- TASK -
All of the data that follows should be retyped exactly, please, except the pictures.

- INFORMATION -
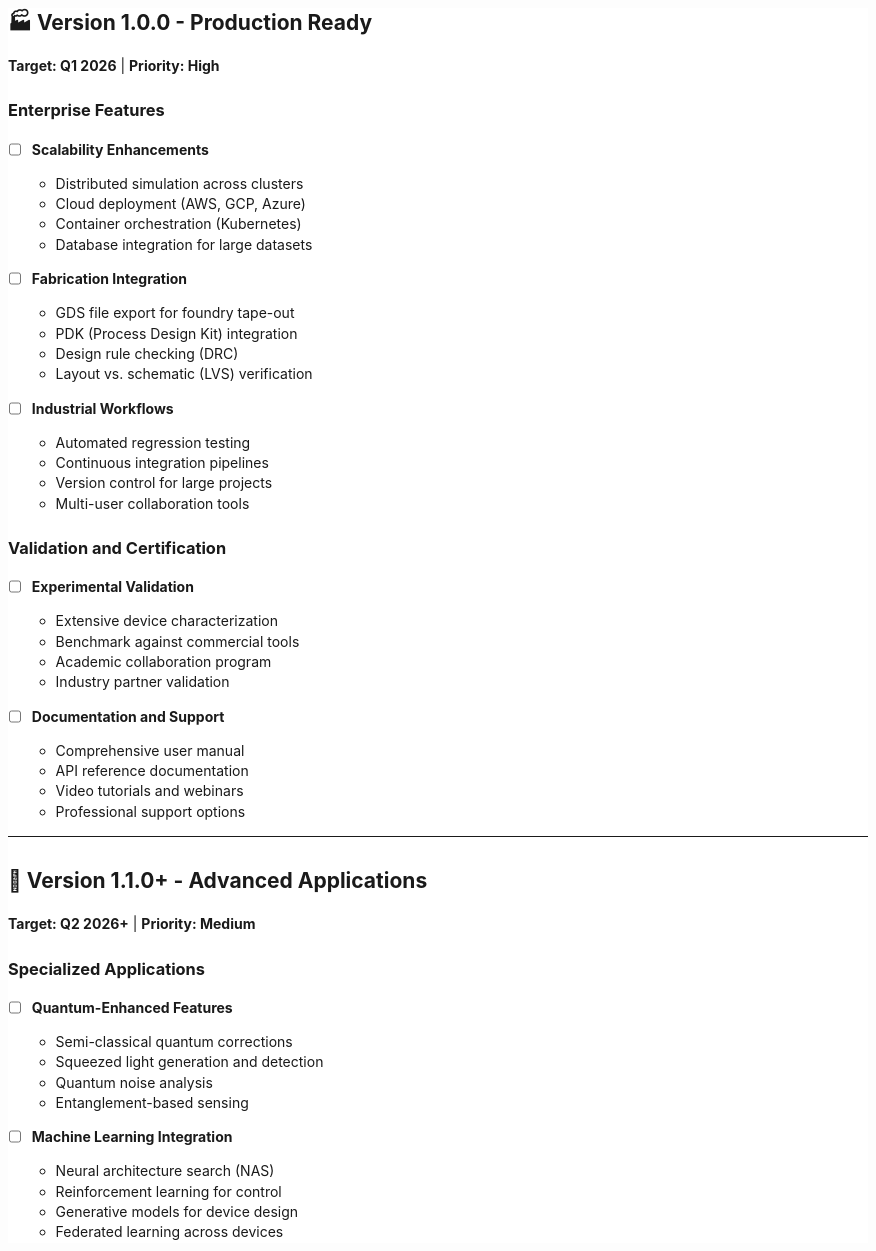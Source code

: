 
## 🏭 Version 1.0.0 - Production Ready
**Target: Q1 2026** | **Priority: High**

### Enterprise Features
- [ ] **Scalability Enhancements**
  - Distributed simulation across clusters
  - Cloud deployment (AWS, GCP, Azure)
  - Container orchestration (Kubernetes)
  - Database integration for large datasets

- [ ] **Fabrication Integration**
  - GDS file export for foundry tape-out
  - PDK (Process Design Kit) integration
  - Design rule checking (DRC)
  - Layout vs. schematic (LVS) verification

- [ ] **Industrial Workflows**
  - Automated regression testing
  - Continuous integration pipelines
  - Version control for large projects
  - Multi-user collaboration tools

### Validation and Certification
- [ ] **Experimental Validation**
  - Extensive device characterization
  - Benchmark against commercial tools
  - Academic collaboration program
  - Industry partner validation

- [ ] **Documentation and Support**
  - Comprehensive user manual
  - API reference documentation
  - Video tutorials and webinars
  - Professional support options

---

## 🚀 Version 1.1.0+ - Advanced Applications
**Target: Q2 2026+** | **Priority: Medium**

### Specialized Applications
- [ ] **Quantum-Enhanced Features**
  - Semi-classical quantum corrections
  - Squeezed light generation and detection
  - Quantum noise analysis
  - Entanglement-based sensing

- [ ] **Machine Learning Integration**
  - Neural architecture search (NAS)
  - Reinforcement learning for control
  - Generative models for device design
  - Federated learning across devices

- EXERCISE OUTPUT -
Source code

: 
## 🏭 Version 1.0.0 - Production Ready
**Target: Q1 2026** | **Priority: High**

### Enterprise Features
- [ ] **Scalability Enhancements**
  - Distributed simulation across clusters
  - Cloud deployment (AWS, GCP, Azure)
  - Container orchestration (Kubernetes)
  - Database integration for large datasets

- [ ] **Fabrication Integration**
  - GDS file export for foundry tape-out
  - PDK (Process Design Kit) integration
  - Design rule checking (DRC)
  - Layout vs. schematic (LVS) verification

- [ ] **Industrial Workflows**
  - Automated regression testing
  - Continuous integration pipelines
  - Version control for large projects
  - Multi-user collaboration tools

### Validation and Certification
- [ ] **Experimental Validation**
  - Extensive device characterization
  - Benchmark against commercial tools
  - Academic collaboration program
  - Industry partner validation

- [ ] **Documentation and Support**
  - Comprehensive user manual
  - API reference documentation
  - Video tutorials and webinars
  - Professional support options

---

## 🚀 Version 1.1.0+ - Advanced Applications
**Target: Q2 2026+** | **Priority: Medium**

### Specialized Applications
- [ ] **Quantum-Enhanced Features**
  - Semi-classical quantum corrections
  - Squeezed light generation and detection
  - Quantum noise analysis
  - Entanglement-based sensing

- [ ] **Machine Learning Integration**
  - Neural architecture search (NAS)
  - Reinforcement learning for control
  - Generative models for device design
  - Federated learning across devices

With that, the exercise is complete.